## What to work on:
For every line in the records below that holds "some", make a copy.

## Rendered images with source text:
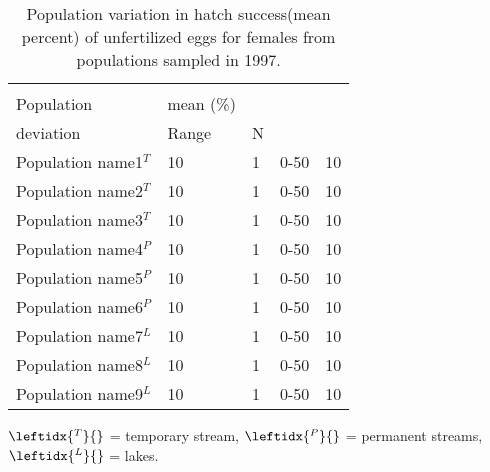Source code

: \documentclass[conference]{IEEEtran}
\begin{document}
\begin{table}[htb]
    \caption{Population variation in hatch success(mean percent) of unfertilized eggs for females from populations sampled in 1997.}
    \begin{tabularx}{\linewidth}{lXXXr}
        \hline  \\[-10pt]
        Population & mean (\%)  &\begin{tabular}[c]{@{}l@{}}Standard\\ deviation\end{tabular}   & Range & N  \\ \hline
        Population name1$^T$ & 10 & 1 & 0-50 & 10 \\ 
        Population name2$^T$ & 10 & 1 & 0-50 & 10 \\ 
        Population name3$^T$ & 10 & 1 & 0-50 & 10 \\ 
        Population name4$^P$ & 10 & 1 & 0-50 & 10 \\ 
        Population name5$^P$ & 10 & 1 & 0-50 & 10  \\ 
        Population name6$^P$ & 10 & 1 & 0-50 & 10 \\ 
        Population name7$^L$ & 10 & 1 & 0-50 & 10 \\ 
        Population name8$^L$ & 10 & 1 & 0-50 & 10 \\ 
        Population name9$^L$ & 10 & 1 & 0-50 & 10 \\ 
        \hline 
    \end{tabularx}
    \begin{tablenotes}
    \item $\leftidx{^T}{}$ = \footnotesize{temporary stream},
    $\leftidx{^P}{}$ = \footnotesize{permanent streams}, 
    $\leftidx{^L}{}$ = \footnotesize{lakes}.
    \item
    \item 
    \end{tablenotes}
\end{table}
\lipsum



\end{document}
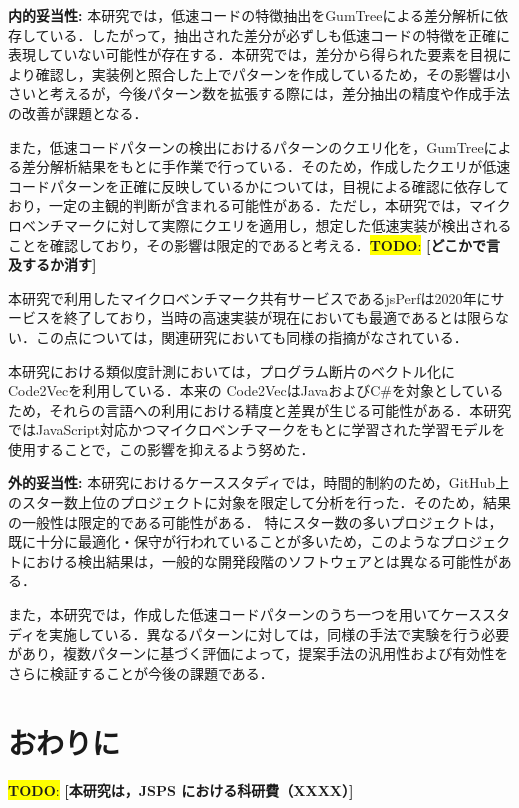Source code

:\documentclass[submit,techrep,noauthor]{ipsj}
\newcommand{\todo}[1]{\colorbox{yellow}{{\bf TODO}:}{\color{red} {\textbf{[#1]}}}}
\begin{document}
\noindent\textbf{内的妥当性: }
本研究では，低速コードの特徴抽出をGumTreeによる差分解析に依存している．したがって，抽出された差分が必ずしも低速コードの特徴を正確に表現していない可能性が存在する．本研究では，差分から得られた要素を目視により確認し，実装例と照合した上でパターンを作成しているため，その影響は小さいと考えるが，今後パターン数を拡張する際には，差分抽出の精度や作成手法の改善が課題となる．

また，低速コードパターンの検出におけるパターンのクエリ化を，GumTreeによる差分解析結果をもとに手作業で行っている．そのため，作成したクエリが低速コードパターンを正確に反映しているかについては，目視による確認に依存しており，一定の主観的判断が含まれる可能性がある．ただし，本研究では，マイクロベンチマークに対して実際にクエリを適用し，想定した低速実装が検出されることを確認しており，その影響は限定的であると考える．\todo{どこかで言及するか消す}

本研究で利用したマイクロベンチマーク共有サービスであるjsPerfは2020年にサービスを終了しており，当時の高速実装が現在においても最適であるとは限らない．この点については，関連研究\cite{omori}においても同様の指摘がなされている．

本研究における類似度計測においては，プログラム断片のベクトル化にCode2Vecを利用している．本来の Code2VecはJavaおよびC\#を対象としているため，それらの言語への利用における精度と差異が生じる可能性がある．本研究ではJavaScript対応かつマイクロベンチマークをもとに学習された学習モデル\cite{saiki}を使用することで，この影響を抑えるよう努めた．

\noindent\textbf{外的妥当性: }
本研究におけるケーススタディでは，時間的制約のため，GitHub上のスター数上位のプロジェクトに対象を限定して分析を行った．そのため，結果の一般性は限定的である可能性がある．
特にスター数の多いプロジェクトは，既に十分に最適化・保守が行われていることが多いため，このようなプロジェクトにおける検出結果は，一般的な開発段階のソフトウェアとは異なる可能性がある．

また，本研究では，作成した低速コードパターンのうち一つを用いてケーススタディを実施している．異なるパターンに対しては，同様の手法で実験を行う必要があり，複数パターンに基づく評価によって，提案手法の汎用性および有効性をさらに検証することが今後の課題である．


\section{おわりに}
\label{sec:summary}

\begin{acknowledgment}
\todo{本研究は，JSPS における科研費（XXXX）}
\end{acknowledgment}





\end{document}
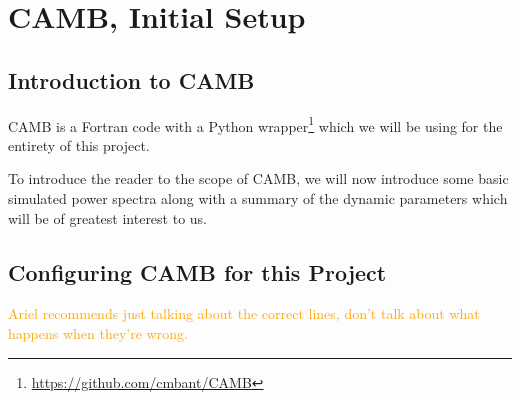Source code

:\chapter{CAMB, Initial Setup}

\section{Introduction to CAMB}

CAMB is a Fortran code with a Python wrapper\footnote{
\url{https://github.com/cmbant/CAMB}
} which we will be using for the
entirety of this project.

To introduce the reader to the scope of CAMB, we will now introduce
some basic simulated power spectra along with a summary of the dynamic
parameters which will be of greatest interest to us.

\section{Configuring CAMB for this Project}

\begin{comment}
\textcolor{blue}{
I hope to, in painstaking detail, cover many of the lines of the code that I
have written to interface with CAMB. I will include plots to indicate, at
every step, what incorrect settings cause the power spectrum to look like (or,
for subtler errors, what the error curves looked like compared to Ariel's
results, which I treated as a sort of ``ground truth''). This should also be a
good example to flex my physics interpretation skills: why does this incorrect
setting produce this undesired pattern?}

\textcolor{blue}{You might think that this is sort of an inappropriate 
section
for a master's thesis (especially since I have in mind that this be a lengthy 
section), but I would like to include it unless you feel very strongly. After
all, I spent several months of the project debugging at least ten different 
ways that slight and major errors in the various settings led to 
irreconcilable results.}
\end{comment}

\textcolor{orange}{Ariel recommends
just talking about the correct lines, don't talk about what happens when
they're wrong.}

\begin{comment}
In figure \ref{fig: spectrum_type}, we can see that requesting of the wrong
power spectrum type can in some low-$\omega_\nu$ cases yields errors so low
that we might accidentally overlook them. This error pattern is easily
recognizable and is a consequence of the definition of the power spectrum: the
Fourier transform  of the two-point correlation function. ...Okay, I'm still 
thinking about this. I don't understand %
\end{comment}

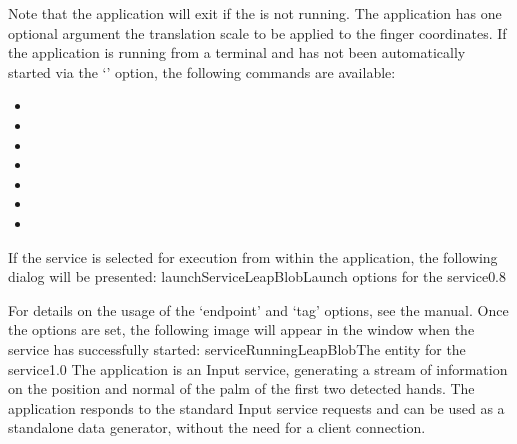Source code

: Note that the application will exit if the \emph{\RS} is not running.
The application has one optional argument \longDash{} the translation scale to be applied
to the finger coordinates.
\insertAppParameters
\insertTagDescription{\LBI}
\insertInputServiceComment
\condPage{}
If the application is running from a terminal and has not been automatically started via
the `' option, the following commands are available:
\begin{itemize}
\item{}
\item\exSp{}
\item\exSp{}
\item\exSp{}
\item\exSp{}
\item\exSp{}
\item\exSp{}
\end{itemize}
\secondaryEnd
\condPage
{}
If the service is selected for execution from within the \emph{\MMMU} application, the
following dialog will be presented:
%
{launchServiceLeapBlob}{Launch options for the \emph{\LBI} service}{0.8}

For details on the usage of the `endpoint' and `tag' options, see the \emph{\MMMU} manual.
Once the options are set, the following image will appear in the \emph{\MMMU} window when
the service has successfully started:
%
{serviceRunningLeapBlob}{The \emph{\MMMU} entity for the \emph{\LBI} service}{1.0}
\secondaryEnd
\primaryEnd
{}
The  application is an Input service,
generating a stream of information on the position and normal of the palm of the first two
detected hands.
The application responds to the standard Input service requests and can be used as a
standalone data generator, without the need for a client connection.\\

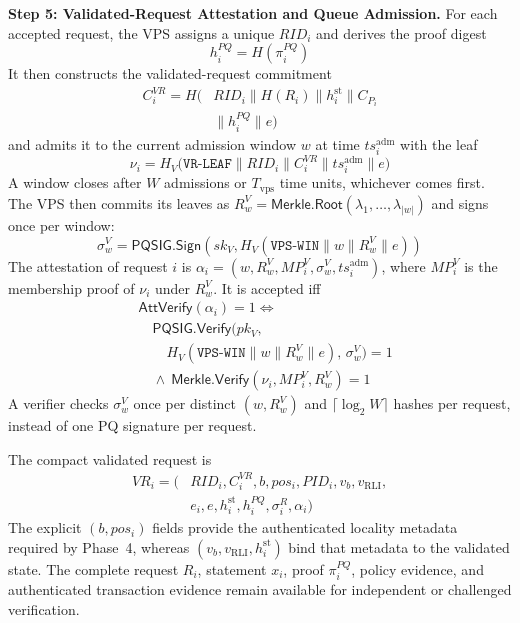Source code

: \documentclass[lettersize,journal]{IEEEtran}
\begin{document}
\medskip
\noindent\textbf{Step 5: Validated-Request Attestation and Queue
Admission.}
For each accepted request, the VPS assigns a unique $RID_i$ and derives
the proof digest
\begin{equation}
h_i^{PQ}=H(\pi_i^{PQ})
\end{equation}
It then constructs the validated-request commitment
\begin{equation}
\begin{aligned}
C_i^{VR}
=
H\big(&RID_i\parallel H(R_i)
\parallel h_i^{\mathrm{st}}
\parallel C_{P_i}\\
&\parallel h_i^{PQ}
\parallel e\big)
\end{aligned}
\label{eq:cvr}
\end{equation}
and admits it to the current admission window $w$ at time
$ts_i^{\mathrm{adm}}$ with the leaf
\begin{equation}
\nu_i=
H_V\big(\texttt{VR-LEAF}\parallel RID_i\parallel C_i^{VR}
\parallel ts_i^{\mathrm{adm}}\parallel e\big)
\end{equation}
A window closes after $W$ admissions or $T_{\mathrm{vps}}$
time units, whichever comes first. The VPS then commits its leaves as
$R_w^{V}=\mathsf{Merkle.Root}(\lambda_1,\ldots,\lambda_{|w|})$ and
signs once per window:
\begin{equation}
\sigma_w^{V}=
\mathsf{PQSIG.Sign}
\left(
sk_V,
H_V(\texttt{VPS-WIN}\parallel w\parallel R_w^{V}\parallel e)
\right)
\end{equation}
The attestation of request $i$ is
$\alpha_i=(w,R_w^{V},MP_i^{V},\sigma_w^{V},ts_i^{\mathrm{adm}})$,
where $MP_i^{V}$ is the membership proof of $\nu_i$ under
$R_w^{V}$. It is accepted iff
\begin{equation}
\begin{aligned}
&\mathsf{AttVerify}(\alpha_i)=1 \iff\\
&\quad \mathsf{PQSIG.Verify}\big(pk_V,\\
&\qquad H_V(\texttt{VPS-WIN}\parallel w\parallel R_w^{V}\parallel e),\,
\sigma_w^{V}\big)=1\\
&\quad \land\ \mathsf{Merkle.Verify}(\nu_i,MP_i^{V},R_w^{V})=1
\end{aligned}
\label{eq:attverify}
\end{equation}
A verifier checks $\sigma_w^{V}$ once per distinct
$(w,R_w^{V})$ and $\lceil\log_2 W\rceil$ hashes per request, instead of
one PQ signature per request.

The compact validated request is
\begin{equation}
\begin{aligned}
VR_i=\big(&RID_i,C_i^{VR},b,pos_i,PID_i,
v_b,v_{\mathrm{RLI}},\\
&e_i,e,h_i^{\mathrm{st}},h_i^{PQ},
\sigma_i^R,\alpha_i\big)
\end{aligned}
\end{equation}
The explicit $(b,pos_i)$ fields provide the authenticated locality
metadata required by Phase~4, whereas
$(v_b,v_{\mathrm{RLI}},h_i^{\mathrm{st}})$ bind that metadata to the
validated state. The complete request $R_i$, statement $x_i$, proof
$\pi_i^{PQ}$, policy evidence, and authenticated transaction evidence
remain available for independent or challenged verification.
\end{document}

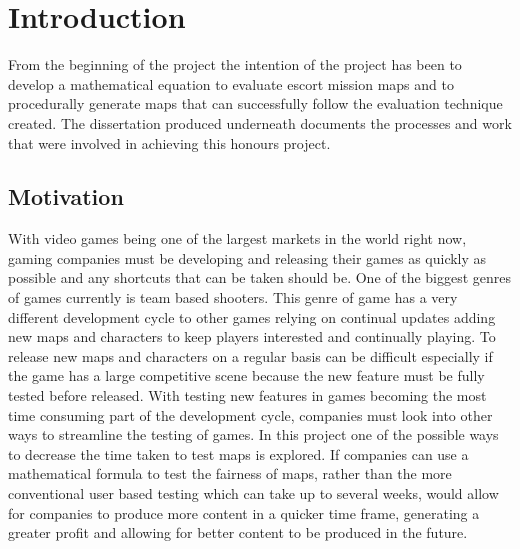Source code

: \documentclass{article}
\begin{document}
\title{{}}
\author{Adam Blance}

\maketitle

\begin{abstract}
The abstract text goes here.
\end{abstract}

\section{Introduction}
From the beginning of the project the intention of the project has been to develop a mathematical equation to evaluate escort mission maps and to procedurally generate maps that can successfully follow the evaluation technique created. The dissertation produced underneath documents the processes and work that were involved in achieving this honours project.
\subsection{Motivation}
With video games being one of the largest markets in the world right now, gaming companies must be developing and releasing their games as quickly as possible and \vspace{5mm}any shortcuts that can be taken should be. 
\newline  
One of the biggest genres of games currently is team based shooters. This genre of game has a very different development cycle to other games relying on continual updates adding new maps and characters to keep players interested and continually playing. To release new maps and characters on a regular basis can be difficult especially if the game has a large competitive scene because the new feature \vspace{5mm} must be fully tested before released.
\newline  
With testing new features in games becoming the most time consuming part of the development cycle, companies must look into other ways to streamline the testing of games. In this project one of the possible ways to decrease the time taken to test maps is explored. If companies can use a mathematical formula to test the fairness of maps, rather than the more conventional user based testing which can take up to several weeks, would allow for companies to produce more content in a quicker time frame, generating a greater profit and allowing for better content to be produced in the future. 
\end{document}
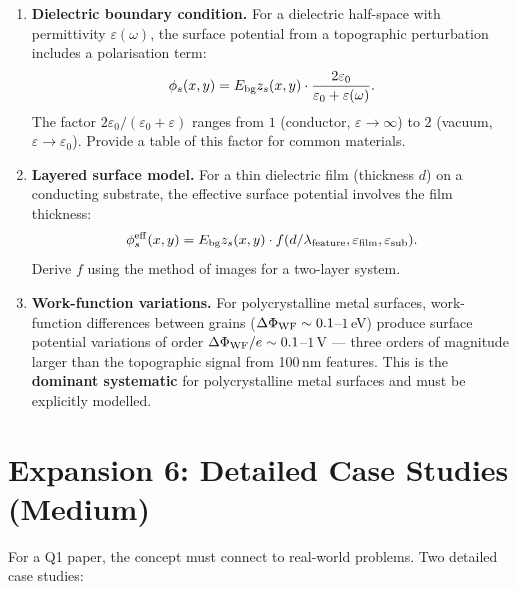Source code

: \documentclass[11pt,a4paper]{article}
\begin{document}
\begin{enumerate}[label=\textbf{D\arabic*}, leftmargin=*]

    \item \textbf{Dielectric boundary condition.}
    For a dielectric half-space with permittivity $\varepsilon(\omega)$, the surface potential from a topographic perturbation includes a polarisation term:
    \begin{equation}
    \phi_s(x,y) = E_{\rm bg}z_s(x,y) \cdot \frac{2\varepsilon_0}{\varepsilon_0 + \varepsilon(\omega)}.
    \end{equation}
    The factor $2\varepsilon_0/(\varepsilon_0 + \varepsilon)$ ranges from $1$ (conductor, $\varepsilon \to \infty$) to $2$ (vacuum, $\varepsilon \to \varepsilon_0$). Provide a table of this factor for common materials.

    \item \textbf{Layered surface model.}
    For a thin dielectric film (thickness $d$) on a conducting substrate, the effective surface potential involves the film thickness:
    \begin{equation}
    \phi_s^{\rm eff}(x,y) = E_{\rm bg}z_s(x,y) \cdot f(d/\lambda_{\rm feature}, \varepsilon_{\rm film}, \varepsilon_{\rm sub}).
    \end{equation}
    Derive $f$ using the method of images for a two-layer system.

    \item \textbf{Work-function variations.}
    For polycrystalline metal surfaces, work-function differences between grains ($\Delta\Phi_{\rm WF} \sim 0.1$--$1$\,eV) produce surface potential variations of order $\Delta\Phi_{\rm WF}/e \sim 0.1$--$1$\,V --- three orders of magnitude larger than the topographic signal from 100\,nm features. This is the \textbf{dominant systematic} for polycrystalline metal surfaces and must be explicitly modelled.

\end{enumerate}

\section{Expansion 6: Detailed Case Studies (Medium)}

For a Q1 paper, the concept must connect to real-world problems. Two detailed case studies:
\end{document}
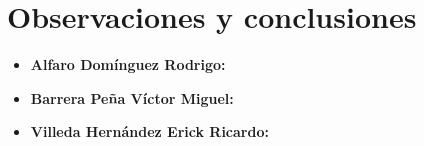 \section{Observaciones y conclusiones}

\begin{itemize}
	\item \textbf{Alfaro Domínguez Rodrigo:}
	\item \textbf{Barrera Peña Víctor Miguel:}
	\item \textbf{Villeda Hernández Erick Ricardo:}
\end{itemize}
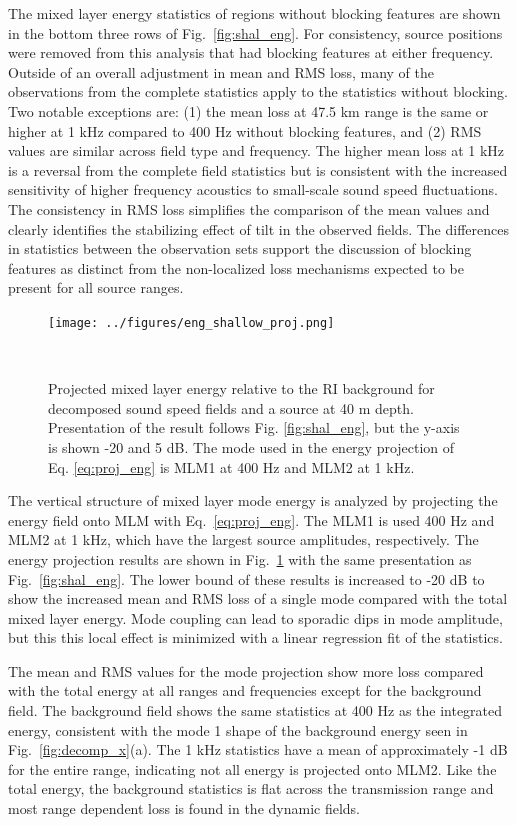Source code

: \documentclass[preprint,NumberedRefs]{JASA}
\begin{document}
The mixed layer energy statistics of regions without blocking features are shown in the bottom three rows of Fig.~\ref{fig:shal_eng}. For consistency, source positions were removed from this analysis that had blocking features at either frequency. Outside of an overall adjustment in mean and RMS loss, many of the observations from the complete statistics apply to the statistics without blocking. Two notable exceptions are: (1) the mean loss at 47.5 km range is the same or higher at 1 kHz compared to 400 Hz without blocking features, and (2) RMS values are similar across field type and frequency. The higher mean loss at 1 kHz is a reversal from the complete field statistics but is consistent with the increased sensitivity of higher frequency acoustics to small-scale sound speed fluctuations. The consistency in RMS loss simplifies the comparison of the mean values and clearly identifies the stabilizing effect of tilt in the observed fields. The differences in statistics between the observation sets support the discussion of blocking features as distinct from the non-localized loss mechanisms expected to be present for all source ranges.

\begin{figure}
\texttt{[image: ../figures/eng\_shallow\_proj.png]}
    \caption{Projected mixed layer energy relative to the RI background for decomposed sound speed fields and a source at 40 m depth. Presentation of the result follows Fig. \ref{fig:shal_eng}, but the y-axis is shown -20 and 5 dB. The mode used in the energy projection of Eq. \eqref{eq:proj_eng} is MLM1 at 400 Hz and MLM2 at 1 kHz.}
    \label{fig:shal_proj}
\end{figure}
The vertical structure of mixed layer mode energy is analyzed by projecting the energy field onto MLM with Eq.~\eqref{eq:proj_eng}. The MLM1 is used 400 Hz and MLM2 at 1 kHz, which have the largest source amplitudes, respectively. The energy projection results are shown in Fig.~\ref{fig:shal_proj} with the same presentation as Fig.~\ref{fig:shal_eng}. The lower bound of these results is increased to -20 dB to show the increased mean and RMS loss of a single mode compared with the total mixed layer energy. Mode coupling can lead to sporadic dips in mode amplitude, but this this local effect is minimized with a linear regression fit of the statistics.

The mean and RMS values for the mode projection show more loss compared with the total energy at all ranges and frequencies except for the background field. The background field shows the same statistics at 400 Hz as the integrated energy, consistent with the mode 1 shape of the background energy seen in Fig.~\ref{fig:decomp_x}(a). The 1 kHz statistics have a mean of approximately -1 dB for the entire range, indicating not all energy is projected onto MLM2. Like the total energy, the background statistics is flat across the transmission range and most range dependent loss is found in the dynamic fields.
\end{document}
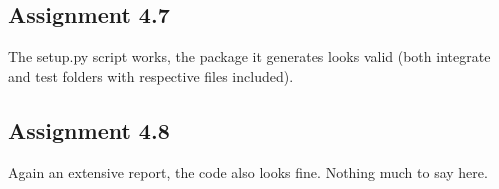 \documentclass[a4paper]{article}
\begin{document}
\subsection*{Assignment 4.7}
The setup.py script works, the package it generates looks valid (both integrate and test folders with respective files included).

\subsection*{Assignment 4.8}
Again an extensive report, the code also looks fine. Nothing much to say here.





\end{document}
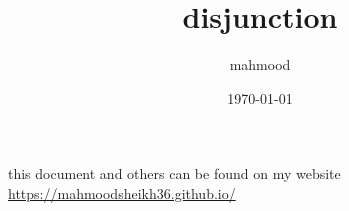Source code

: \documentclass[a4paper,12pt]{article}
\author{mahmood}
\date{\today}
\title{disjunction}
\begin{document}
\maketitle
\begin{note}
this document and others can be found on my website\\
\url{https://mahmoodsheikh36.github.io/}
\end{note}
\end{document}

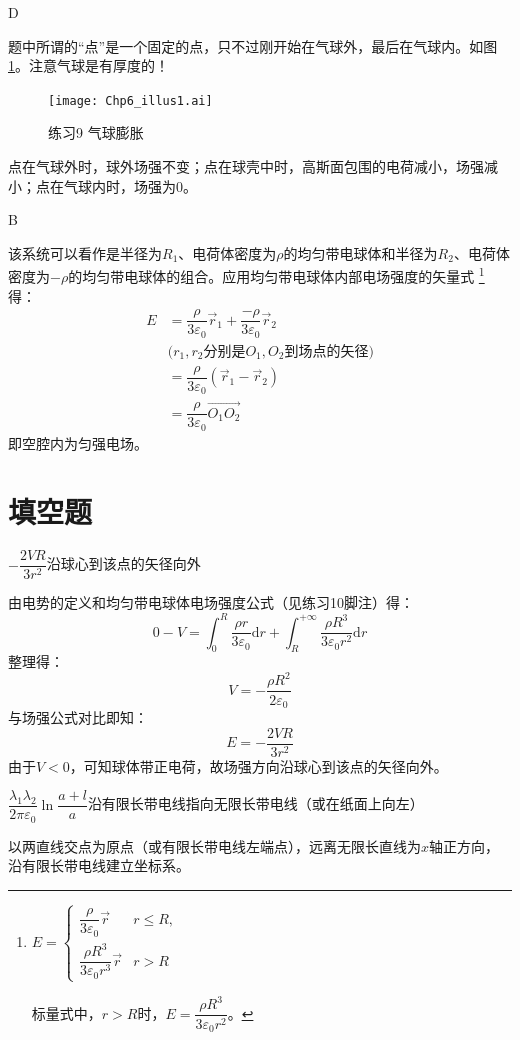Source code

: \documentclass[b5paper,opensource,sourcefont,parskip]{qyxf-book}
\newcommand{\di}[1]{\mathrm{d}#1}
\begin{document}
D

\solve
题中所谓的“点”是一个固定的点，只不过刚开始在气球外，最后在气球内。如图\ref{fig:c6-t9}。注意气球是有厚度的！
\begin{figure}[!htbp]
	\centering
	\texttt{[image: Chp6\_illus1.ai]}
	\caption{练习9 气球膨胀}\label{fig:c6-t9}
\end{figure}
点在气球外时，球外场强不变；点在球壳中时，高斯面包围的电荷减小，场强减小；点在气球内时，场强为0。

B

\solve
该系统可以看作是半径为$R_1$、电荷体密度为$\rho$的均匀带电球体和半径为$R_2$、电荷体密度为$-\rho$的均匀带电球体的组合。应用均匀带电球体内部电场强度的矢量式
\footnote{
	$E=
	\begin{cases}
	\dfrac{\rho}{3\varepsilon_0}\vec{r} & r\leqslant R,\\
	\dfrac{\rho R^3}{3\varepsilon_0 r^3}\vec{r} & r > R
	\end{cases}$
	
	标量式中，$r>R$时，$E=\dfrac{\rho R^3}{3\varepsilon_0 r^2}$。
}得：
\begin{align*}
E&=\dfrac{\rho}{3\varepsilon_0}\vec{r}_1+\dfrac{-\rho}{3\varepsilon_0}\vec{r}_2\\
&\text{($r_1,r_2$分别是$O_1,O_2$到场点的矢径)}\\
&=\dfrac{\rho}{3\varepsilon_0}(\vec{r}_1-\vec{r}_2)\\
&=\dfrac{\rho}{3\varepsilon_0}\overrightarrow{O_1O_2}
\end{align*}
即空腔内为匀强电场。

\section{填空题}

$-\dfrac{2VR}{3r^2}$\quad 沿球心到该点的矢径向外

\solve
由电势的定义和均匀带电球体电场强度公式（见练习10脚注）得：
\[
0-V=\int_{0}^{R}\dfrac{\rho r}{3\varepsilon_0}\di{r}+\int_{R}^{+\infty}\dfrac{\rho R^3}{3\varepsilon_0 r^2}\di{r}
\]
整理得：
\[
V=-\dfrac{\rho R^2}{2\varepsilon_0}
\]
与场强公式对比即知：
\[
E=-\dfrac{2VR}{3r^2}
\]
由于$V<0$，可知球体带正电荷，故场强方向沿球心到该点的矢径向外。

$\dfrac{\lambda_1\lambda_2}{2\pi \varepsilon_0}\ln\dfrac{a+l}{a}$\quad 沿有限长带电线指向无限长带电线（或在纸面上向左）

\solve
以两直线交点为原点（或有限长带电线左端点），远离无限长直线为$x$轴正方向，沿有限长带电线建立坐标系。
\end{document}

## Task output:
some basic simulated power spectra along with a summary of the dynamic
power spectrum type can in some low-$\omega_\nu$ cases yields errors so low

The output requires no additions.